- **Task to complete**
When the string "tabular" is part of a line below, that line should be copied.

- **Exercise materials**

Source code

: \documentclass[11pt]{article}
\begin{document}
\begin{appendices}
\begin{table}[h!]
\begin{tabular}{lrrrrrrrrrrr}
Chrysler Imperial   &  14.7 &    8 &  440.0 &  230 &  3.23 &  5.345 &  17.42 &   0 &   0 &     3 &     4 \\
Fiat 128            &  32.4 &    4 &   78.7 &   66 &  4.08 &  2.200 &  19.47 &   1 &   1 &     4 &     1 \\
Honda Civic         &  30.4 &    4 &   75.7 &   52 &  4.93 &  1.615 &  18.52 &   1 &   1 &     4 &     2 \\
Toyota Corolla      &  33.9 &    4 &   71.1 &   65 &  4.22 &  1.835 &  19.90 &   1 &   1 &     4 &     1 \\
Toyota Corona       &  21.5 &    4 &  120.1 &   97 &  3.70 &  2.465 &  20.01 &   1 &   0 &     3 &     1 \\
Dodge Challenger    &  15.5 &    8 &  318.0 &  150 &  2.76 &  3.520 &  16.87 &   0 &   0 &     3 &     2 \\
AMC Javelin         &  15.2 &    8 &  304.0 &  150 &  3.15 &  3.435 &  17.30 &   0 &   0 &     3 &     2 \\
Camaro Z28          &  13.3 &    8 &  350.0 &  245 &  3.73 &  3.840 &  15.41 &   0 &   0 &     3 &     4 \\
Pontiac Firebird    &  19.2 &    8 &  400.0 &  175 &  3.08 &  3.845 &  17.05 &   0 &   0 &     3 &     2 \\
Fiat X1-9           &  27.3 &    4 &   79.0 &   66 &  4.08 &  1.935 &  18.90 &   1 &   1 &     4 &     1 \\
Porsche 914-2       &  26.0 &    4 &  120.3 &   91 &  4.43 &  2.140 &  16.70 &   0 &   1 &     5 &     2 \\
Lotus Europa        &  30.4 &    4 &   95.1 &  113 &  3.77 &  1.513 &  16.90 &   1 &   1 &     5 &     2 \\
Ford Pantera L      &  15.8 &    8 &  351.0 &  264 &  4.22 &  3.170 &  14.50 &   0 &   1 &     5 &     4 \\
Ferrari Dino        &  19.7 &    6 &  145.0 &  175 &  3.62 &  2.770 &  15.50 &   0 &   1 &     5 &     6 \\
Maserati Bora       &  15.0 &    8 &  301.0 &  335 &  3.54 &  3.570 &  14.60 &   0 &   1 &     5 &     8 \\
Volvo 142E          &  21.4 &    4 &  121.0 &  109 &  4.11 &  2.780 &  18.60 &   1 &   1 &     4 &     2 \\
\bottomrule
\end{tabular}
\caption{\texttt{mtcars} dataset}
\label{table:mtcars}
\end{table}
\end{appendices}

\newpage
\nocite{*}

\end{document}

- **Answer to the exercise**
\begin{tabular}{lrrrrrrrrrrr}
\end{tabular}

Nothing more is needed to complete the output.